▶ [STUDY MATERIAL]:

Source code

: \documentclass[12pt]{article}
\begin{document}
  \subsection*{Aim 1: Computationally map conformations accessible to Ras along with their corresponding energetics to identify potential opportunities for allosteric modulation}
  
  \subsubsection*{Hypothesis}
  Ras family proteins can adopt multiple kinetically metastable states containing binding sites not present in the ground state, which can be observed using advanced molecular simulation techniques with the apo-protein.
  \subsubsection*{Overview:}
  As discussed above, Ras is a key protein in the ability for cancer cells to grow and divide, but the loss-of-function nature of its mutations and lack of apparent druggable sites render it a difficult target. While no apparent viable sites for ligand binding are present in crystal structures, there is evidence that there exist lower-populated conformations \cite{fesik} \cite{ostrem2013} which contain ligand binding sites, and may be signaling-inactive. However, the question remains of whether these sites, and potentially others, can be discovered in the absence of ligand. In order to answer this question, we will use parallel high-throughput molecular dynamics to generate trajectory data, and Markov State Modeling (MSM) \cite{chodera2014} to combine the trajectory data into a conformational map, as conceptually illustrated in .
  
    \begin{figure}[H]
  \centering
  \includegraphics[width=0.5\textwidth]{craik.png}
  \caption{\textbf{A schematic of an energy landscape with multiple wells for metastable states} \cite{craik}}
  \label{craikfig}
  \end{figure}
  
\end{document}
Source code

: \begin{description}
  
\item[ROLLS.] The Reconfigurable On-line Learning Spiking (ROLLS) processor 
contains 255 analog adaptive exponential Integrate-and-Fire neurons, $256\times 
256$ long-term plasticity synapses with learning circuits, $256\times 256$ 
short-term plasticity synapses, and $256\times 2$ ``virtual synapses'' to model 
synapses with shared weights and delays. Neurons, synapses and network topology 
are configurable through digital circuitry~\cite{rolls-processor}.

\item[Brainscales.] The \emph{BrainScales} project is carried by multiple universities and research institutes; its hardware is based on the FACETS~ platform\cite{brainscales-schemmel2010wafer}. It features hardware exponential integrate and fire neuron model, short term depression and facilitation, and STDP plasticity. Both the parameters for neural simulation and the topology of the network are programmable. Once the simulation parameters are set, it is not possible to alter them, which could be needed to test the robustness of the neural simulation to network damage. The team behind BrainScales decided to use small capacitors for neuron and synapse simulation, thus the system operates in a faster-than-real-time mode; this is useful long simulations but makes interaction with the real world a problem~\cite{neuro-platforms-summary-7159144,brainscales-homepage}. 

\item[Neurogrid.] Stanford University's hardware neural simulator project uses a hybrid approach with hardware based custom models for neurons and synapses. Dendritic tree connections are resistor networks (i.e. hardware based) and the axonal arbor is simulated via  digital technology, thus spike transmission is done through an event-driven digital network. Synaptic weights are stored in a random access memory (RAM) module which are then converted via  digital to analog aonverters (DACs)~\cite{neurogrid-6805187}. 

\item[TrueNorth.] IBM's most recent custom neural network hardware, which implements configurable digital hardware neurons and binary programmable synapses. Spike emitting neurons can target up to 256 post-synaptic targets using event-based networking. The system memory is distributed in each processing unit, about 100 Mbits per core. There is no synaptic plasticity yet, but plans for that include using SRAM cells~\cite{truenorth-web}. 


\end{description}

▶ [PROBLEM REQUIREMENTS]: Copy out every line of the listing where the word "description" occurs.

▶ [YOUR RESPONSE]:
: \begin{description}
\end{description}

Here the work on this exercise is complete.